AWS Batch and AWS Step functions broken by terraform apply

A short simplified description of my setup:

Let’s say I have a SFN State machine with 2 states, A,B. Each of them use an AWS Batch job with a certain revision like so:

A -> jobA:3
B -> jobB:4

This State machine is being run on a cron schedule and might take a few hours to complete.

When a deployment via CI/CD happens, the following things may occur:

  1. the docker image for jobB changes, thus the container_properties for the job change
  2. terraform will force a new resource, causing jobB:4 to be marked as INACTIVE and a new revision jobB:5 to be submitted
  3. The sfn state machine now is:
   A -> jobA:3
   B -> jobB:5

If a SFN is running while this deployment is being made:

  • the SFN definition includes the old revision of jobB
  • state A finishes, SFN will try to queue jobB:4 causing an error

Is there a way of preventing this? I know that terraform’s default behaviour for forcing a new resource is “delete old resource, create a new one”, but in the case of AWS Batch where you have revisions, it would be nice if there were a way to preserve the old revisions of a job without marking them as inactive

Run terraform apply to change resources when you want them changed. This sounds like a glib answer, but how can terraform choose behavior at a logical level above resources, so-called orchestration logic?
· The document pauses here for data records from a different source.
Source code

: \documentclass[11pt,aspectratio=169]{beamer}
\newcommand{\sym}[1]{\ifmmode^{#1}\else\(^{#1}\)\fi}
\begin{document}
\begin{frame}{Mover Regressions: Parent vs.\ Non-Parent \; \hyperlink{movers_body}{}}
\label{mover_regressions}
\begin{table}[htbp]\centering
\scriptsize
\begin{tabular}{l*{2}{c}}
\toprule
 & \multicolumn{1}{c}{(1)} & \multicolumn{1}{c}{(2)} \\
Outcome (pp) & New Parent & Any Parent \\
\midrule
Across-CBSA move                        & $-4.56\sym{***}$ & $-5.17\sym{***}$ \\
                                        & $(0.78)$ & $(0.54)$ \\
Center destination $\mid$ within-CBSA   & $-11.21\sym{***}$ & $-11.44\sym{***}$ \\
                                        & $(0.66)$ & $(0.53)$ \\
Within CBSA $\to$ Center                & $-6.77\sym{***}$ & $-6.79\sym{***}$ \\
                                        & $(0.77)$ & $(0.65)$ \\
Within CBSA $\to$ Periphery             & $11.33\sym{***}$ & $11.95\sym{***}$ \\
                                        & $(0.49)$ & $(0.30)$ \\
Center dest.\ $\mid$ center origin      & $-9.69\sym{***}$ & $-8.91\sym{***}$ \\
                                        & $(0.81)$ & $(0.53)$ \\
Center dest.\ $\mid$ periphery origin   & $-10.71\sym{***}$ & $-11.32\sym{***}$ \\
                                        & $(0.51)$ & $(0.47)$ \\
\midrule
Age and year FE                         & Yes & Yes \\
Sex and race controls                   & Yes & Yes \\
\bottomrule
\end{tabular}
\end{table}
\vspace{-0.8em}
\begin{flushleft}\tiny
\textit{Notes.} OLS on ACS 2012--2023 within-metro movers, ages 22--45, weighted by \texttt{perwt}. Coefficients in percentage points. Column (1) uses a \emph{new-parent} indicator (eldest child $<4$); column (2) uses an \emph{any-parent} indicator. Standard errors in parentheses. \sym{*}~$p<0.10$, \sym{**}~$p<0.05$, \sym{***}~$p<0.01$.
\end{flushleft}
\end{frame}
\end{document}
I wasn’t saying it should be aware of logical level resources, I was suggesting that perhaps for resources that have revisions(like AWS Batch) it can have a flag to not automatically de-register a revision when “forcing” a new resource

All resources may still be in-use according to a user’s assessment. For example, if I update the value of ami for an aws_instance, then run terraform apply, this change destroys any existing instance and creates a new one from the new image. Had important processes been running on the instance that I wished to keep running, then I should have waited to apply the change until I have finished with the process. A process running in a aws_sfn_state_machine is the same idea.
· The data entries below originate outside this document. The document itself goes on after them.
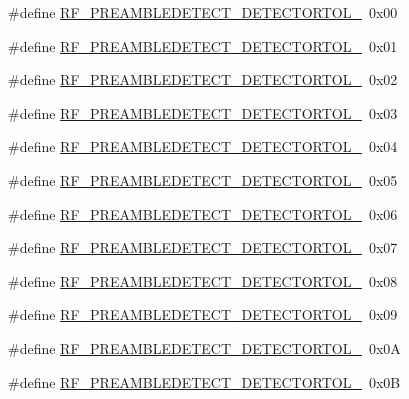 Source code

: \begin{DoxyCompactItemize}
\item 
\#define \hyperlink{sx1276Regs-Fsk_8h_a47aab5851ef02c5294a3f963992435e4}{R\+F\+\_\+\+P\+R\+E\+A\+M\+B\+L\+E\+D\+E\+T\+E\+C\+T\+\_\+\+D\+E\+T\+E\+C\+T\+O\+R\+T\+O\+L\+\_}~0x00
\item 
\#define \hyperlink{sx1276Regs-Fsk_8h_ad2ff8de8b56560355096d8a801ce5680}{R\+F\+\_\+\+P\+R\+E\+A\+M\+B\+L\+E\+D\+E\+T\+E\+C\+T\+\_\+\+D\+E\+T\+E\+C\+T\+O\+R\+T\+O\+L\+\_}~0x01
\item 
\#define \hyperlink{sx1276Regs-Fsk_8h_a5ba9d732666a53326a6d250c03a3bb5e}{R\+F\+\_\+\+P\+R\+E\+A\+M\+B\+L\+E\+D\+E\+T\+E\+C\+T\+\_\+\+D\+E\+T\+E\+C\+T\+O\+R\+T\+O\+L\+\_}~0x02
\item 
\#define \hyperlink{sx1276Regs-Fsk_8h_ab1241db9216a97e01cdae2448254397f}{R\+F\+\_\+\+P\+R\+E\+A\+M\+B\+L\+E\+D\+E\+T\+E\+C\+T\+\_\+\+D\+E\+T\+E\+C\+T\+O\+R\+T\+O\+L\+\_}~0x03
\item 
\#define \hyperlink{sx1276Regs-Fsk_8h_a95a2297e4d989009a9aa9381be6421b3}{R\+F\+\_\+\+P\+R\+E\+A\+M\+B\+L\+E\+D\+E\+T\+E\+C\+T\+\_\+\+D\+E\+T\+E\+C\+T\+O\+R\+T\+O\+L\+\_}~0x04
\item 
\#define \hyperlink{sx1276Regs-Fsk_8h_af616497c0128bb6a90bcc753f8b7cd98}{R\+F\+\_\+\+P\+R\+E\+A\+M\+B\+L\+E\+D\+E\+T\+E\+C\+T\+\_\+\+D\+E\+T\+E\+C\+T\+O\+R\+T\+O\+L\+\_}~0x05
\item 
\#define \hyperlink{sx1276Regs-Fsk_8h_a6fb0dbd911e9ed04d2f243052a818e19}{R\+F\+\_\+\+P\+R\+E\+A\+M\+B\+L\+E\+D\+E\+T\+E\+C\+T\+\_\+\+D\+E\+T\+E\+C\+T\+O\+R\+T\+O\+L\+\_}~0x06
\item 
\#define \hyperlink{sx1276Regs-Fsk_8h_a8fa771bedf632878d3a377491c0a31da}{R\+F\+\_\+\+P\+R\+E\+A\+M\+B\+L\+E\+D\+E\+T\+E\+C\+T\+\_\+\+D\+E\+T\+E\+C\+T\+O\+R\+T\+O\+L\+\_}~0x07
\item 
\#define \hyperlink{sx1276Regs-Fsk_8h_adb359b6eb996d119489f7d6afedc77a8}{R\+F\+\_\+\+P\+R\+E\+A\+M\+B\+L\+E\+D\+E\+T\+E\+C\+T\+\_\+\+D\+E\+T\+E\+C\+T\+O\+R\+T\+O\+L\+\_}~0x08
\item 
\#define \hyperlink{sx1276Regs-Fsk_8h_a8fe78c9fcf3aa09f5aa1831ba3c33b7a}{R\+F\+\_\+\+P\+R\+E\+A\+M\+B\+L\+E\+D\+E\+T\+E\+C\+T\+\_\+\+D\+E\+T\+E\+C\+T\+O\+R\+T\+O\+L\+\_}~0x09
\item 
\#define \hyperlink{sx1276Regs-Fsk_8h_ab7c305fbd95c7da0279d01830ca33de2}{R\+F\+\_\+\+P\+R\+E\+A\+M\+B\+L\+E\+D\+E\+T\+E\+C\+T\+\_\+\+D\+E\+T\+E\+C\+T\+O\+R\+T\+O\+L\+\_}~0x0A
\item 
\#define \hyperlink{sx1276Regs-Fsk_8h_ad65f1522c16c3d28b2ee4b8f0742962c}{R\+F\+\_\+\+P\+R\+E\+A\+M\+B\+L\+E\+D\+E\+T\+E\+C\+T\+\_\+\+D\+E\+T\+E\+C\+T\+O\+R\+T\+O\+L\+\_}~0x0B

\end{DoxyCompactItemize}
Terraform plan shows the changes to be applied to the resources to converge the state of those resources to the semantic descriptions expressed in the template. The change to the docker image, in this case, requires a new resource to be created in order to achieve convergence. Terraform reports this constraint in the output of terraform plan. The action of terraform apply converges the state of the resources as planned.